[Dataset entries]
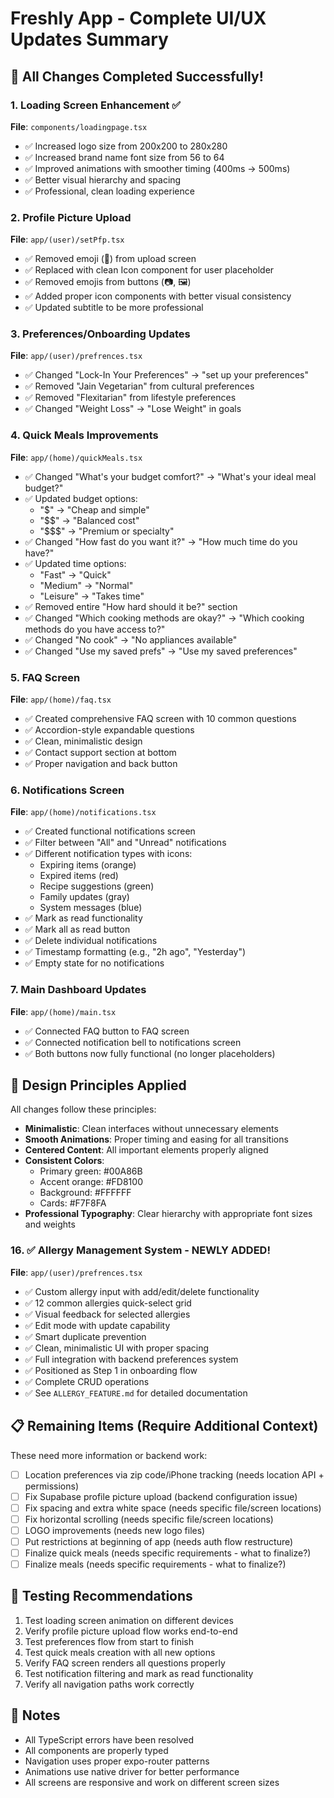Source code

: # Freshly App - Complete UI/UX Updates Summary

## 🎉 All Changes Completed Successfully!

### 1. Loading Screen Enhancement ✅
**File**: `components/loadingpage.tsx`
- ✅ Increased logo size from 200x200 to 280x280
- ✅ Increased brand name font size from 56 to 64
- ✅ Improved animations with smoother timing (400ms → 500ms)
- ✅ Better visual hierarchy and spacing
- ✅ Professional, clean loading experience

### 2. Profile Picture Upload
**File**: `app/(user)/setPfp.tsx`
- ✅ Removed emoji (🙂) from upload screen
- ✅ Replaced with clean Icon component for user placeholder
- ✅ Removed emojis from buttons (📷, 🖼️)
- ✅ Added proper icon components with better visual consistency
- ✅ Updated subtitle to be more professional

### 3. Preferences/Onboarding Updates
**File**: `app/(user)/prefrences.tsx`
- ✅ Changed "Lock-In Your Preferences" → "set up your preferences"
- ✅ Removed "Jain Vegetarian" from cultural preferences
- ✅ Removed "Flexitarian" from lifestyle preferences
- ✅ Changed "Weight Loss" → "Lose Weight" in goals

### 4. Quick Meals Improvements
**File**: `app/(home)/quickMeals.tsx`
- ✅ Changed "What's your budget comfort?" → "What's your ideal meal budget?"
- ✅ Updated budget options:
  - "$" → "Cheap and simple"
  - "$$" → "Balanced cost"
  - "$$$" → "Premium or specialty"
- ✅ Changed "How fast do you want it?" → "How much time do you have?"
- ✅ Updated time options:
  - "Fast" → "Quick"
  - "Medium" → "Normal"
  - "Leisure" → "Takes time"
- ✅ Removed entire "How hard should it be?" section
- ✅ Changed "Which cooking methods are okay?" → "Which cooking methods do you have access to?"
- ✅ Changed "No cook" → "No appliances available"
- ✅ Changed "Use my saved prefs" → "Use my saved preferences"

### 5. FAQ Screen
**File**: `app/(home)/faq.tsx`
- ✅ Created comprehensive FAQ screen with 10 common questions
- ✅ Accordion-style expandable questions
- ✅ Clean, minimalistic design
- ✅ Contact support section at bottom
- ✅ Proper navigation and back button

### 6. Notifications Screen
**File**: `app/(home)/notifications.tsx`
- ✅ Created functional notifications screen
- ✅ Filter between "All" and "Unread" notifications
- ✅ Different notification types with icons:
  - Expiring items (orange)
  - Expired items (red)
  - Recipe suggestions (green)
  - Family updates (gray)
  - System messages (blue)
- ✅ Mark as read functionality
- ✅ Mark all as read button
- ✅ Delete individual notifications
- ✅ Timestamp formatting (e.g., "2h ago", "Yesterday")
- ✅ Empty state for no notifications

### 7. Main Dashboard Updates
**File**: `app/(home)/main.tsx`
- ✅ Connected FAQ button to FAQ screen
- ✅ Connected notification bell to notifications screen
- ✅ Both buttons now fully functional (no longer placeholders)

## 🎨 Design Principles Applied

All changes follow these principles:
- **Minimalistic**: Clean interfaces without unnecessary elements
- **Smooth Animations**: Proper timing and easing for all transitions
- **Centered Content**: All important elements properly aligned
- **Consistent Colors**: 
  - Primary green: #00A86B
  - Accent orange: #FD8100
  - Background: #FFFFFF
  - Cards: #F7F8FA
- **Professional Typography**: Clear hierarchy with appropriate font sizes and weights

### 16. **✅ Allergy Management System** - NEWLY ADDED!
**File**: `app/(user)/prefrences.tsx`
- ✅ Custom allergy input with add/edit/delete functionality
- ✅ 12 common allergies quick-select grid
- ✅ Visual feedback for selected allergies
- ✅ Edit mode with update capability
- ✅ Smart duplicate prevention
- ✅ Clean, minimalistic UI with proper spacing
- ✅ Full integration with backend preferences system
- ✅ Positioned as Step 1 in onboarding flow
- ✅ Complete CRUD operations
- ✅ See `ALLERGY_FEATURE.md` for detailed documentation

## 📋 Remaining Items (Require Additional Context)

These need more information or backend work:

- [ ] Location preferences via zip code/iPhone tracking (needs location API + permissions)
- [ ] Fix Supabase profile picture upload (backend configuration issue)
- [ ] Fix spacing and extra white space (needs specific file/screen locations)
- [ ] Fix horizontal scrolling (needs specific file/screen locations)
- [ ] LOGO improvements (needs new logo files)
- [ ] Put restrictions at beginning of app (needs auth flow restructure)
- [ ] Finalize quick meals (needs specific requirements - what to finalize?)
- [ ] Finalize meals (needs specific requirements - what to finalize?)

## 🚀 Testing Recommendations

1. Test loading screen animation on different devices
2. Verify profile picture upload flow works end-to-end
3. Test preferences flow from start to finish
4. Test quick meals creation with all new options
5. Verify FAQ screen renders all questions properly
6. Test notification filtering and mark as read functionality
7. Verify all navigation paths work correctly

## 📝 Notes

- All TypeScript errors have been resolved
- All components are properly typed
- Navigation uses proper expo-router patterns
- Animations use native driver for better performance
- All screens are responsive and work on different screen sizes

* [WHAT YOU SHOULD DO] All that is needed is the data above, repeated exactly, without the pictures.

* [OUTPUT]
Source code

: # Freshly App - Complete UI/UX Updates Summary

## 🎉 All Changes Completed Successfully!

### 1. Loading Screen Enhancement ✅
**File**: `components/loadingpage.tsx`
- ✅ Increased logo size from 200x200 to 280x280
- ✅ Increased brand name font size from 56 to 64
- ✅ Improved animations with smoother timing (400ms → 500ms)
- ✅ Better visual hierarchy and spacing
- ✅ Professional, clean loading experience

### 2. Profile Picture Upload
**File**: `app/(user)/setPfp.tsx`
- ✅ Removed emoji (🙂) from upload screen
- ✅ Replaced with clean Icon component for user placeholder
- ✅ Removed emojis from buttons (📷, 🖼️)
- ✅ Added proper icon components with better visual consistency
- ✅ Updated subtitle to be more professional

### 3. Preferences/Onboarding Updates
**File**: `app/(user)/prefrences.tsx`
- ✅ Changed "Lock-In Your Preferences" → "set up your preferences"
- ✅ Removed "Jain Vegetarian" from cultural preferences
- ✅ Removed "Flexitarian" from lifestyle preferences
- ✅ Changed "Weight Loss" → "Lose Weight" in goals

### 4. Quick Meals Improvements
**File**: `app/(home)/quickMeals.tsx`
- ✅ Changed "What's your budget comfort?" → "What's your ideal meal budget?"
- ✅ Updated budget options:
  - "$" → "Cheap and simple"
  - "$$" → "Balanced cost"
  - "$$$" → "Premium or specialty"
- ✅ Changed "How fast do you want it?" → "How much time do you have?"
- ✅ Updated time options:
  - "Fast" → "Quick"
  - "Medium" → "Normal"
  - "Leisure" → "Takes time"
- ✅ Removed entire "How hard should it be?" section
- ✅ Changed "Which cooking methods are okay?" → "Which cooking methods do you have access to?"
- ✅ Changed "No cook" → "No appliances available"
- ✅ Changed "Use my saved prefs" → "Use my saved preferences"

### 5. FAQ Screen
**File**: `app/(home)/faq.tsx`
- ✅ Created comprehensive FAQ screen with 10 common questions
- ✅ Accordion-style expandable questions
- ✅ Clean, minimalistic design
- ✅ Contact support section at bottom
- ✅ Proper navigation and back button

### 6. Notifications Screen
**File**: `app/(home)/notifications.tsx`
- ✅ Created functional notifications screen
- ✅ Filter between "All" and "Unread" notifications
- ✅ Different notification types with icons:
  - Expiring items (orange)
  - Expired items (red)
  - Recipe suggestions (green)
  - Family updates (gray)
  - System messages (blue)
- ✅ Mark as read functionality
- ✅ Mark all as read button
- ✅ Delete individual notifications
- ✅ Timestamp formatting (e.g., "2h ago", "Yesterday")
- ✅ Empty state for no notifications

### 7. Main Dashboard Updates
**File**: `app/(home)/main.tsx`
- ✅ Connected FAQ button to FAQ screen
- ✅ Connected notification bell to notifications screen
- ✅ Both buttons now fully functional (no longer placeholders)

## 🎨 Design Principles Applied

All changes follow these principles:
- **Minimalistic**: Clean interfaces without unnecessary elements
- **Smooth Animations**: Proper timing and easing for all transitions
- **Centered Content**: All important elements properly aligned
- **Consistent Colors**: 
  - Primary green: #00A86B
  - Accent orange: #FD8100
  - Background: #FFFFFF
  - Cards: #F7F8FA
- **Professional Typography**: Clear hierarchy with appropriate font sizes and weights

### 16. **✅ Allergy Management System** - NEWLY ADDED!
**File**: `app/(user)/prefrences.tsx`
- ✅ Custom allergy input with add/edit/delete functionality
- ✅ 12 common allergies quick-select grid
- ✅ Visual feedback for selected allergies
- ✅ Edit mode with update capability
- ✅ Smart duplicate prevention
- ✅ Clean, minimalistic UI with proper spacing
- ✅ Full integration with backend preferences system
- ✅ Positioned as Step 1 in onboarding flow
- ✅ Complete CRUD operations
- ✅ See `ALLERGY_FEATURE.md` for detailed documentation

## 📋 Remaining Items (Require Additional Context)

These need more information or backend work:

- [ ] Location preferences via zip code/iPhone tracking (needs location API + permissions)
- [ ] Fix Supabase profile picture upload (backend configuration issue)
- [ ] Fix spacing and extra white space (needs specific file/screen locations)
- [ ] Fix horizontal scrolling (needs specific file/screen locations)
- [ ] LOGO improvements (needs new logo files)
- [ ] Put restrictions at beginning of app (needs auth flow restructure)
- [ ] Finalize quick meals (needs specific requirements - what to finalize?)
- [ ] Finalize meals (needs specific requirements - what to finalize?)

## 🚀 Testing Recommendations

1. Test loading screen animation on different devices
2. Verify profile picture upload flow works end-to-end
3. Test preferences flow from start to finish
4. Test quick meals creation with all new options
5. Verify FAQ screen renders all questions properly
6. Test notification filtering and mark as read functionality
7. Verify all navigation paths work correctly

## 📝 Notes

- All TypeScript errors have been resolved
- All components are properly typed
- Navigation uses proper expo-router patterns
- Animations use native driver for better performance
- All screens are responsive and work on different screen sizes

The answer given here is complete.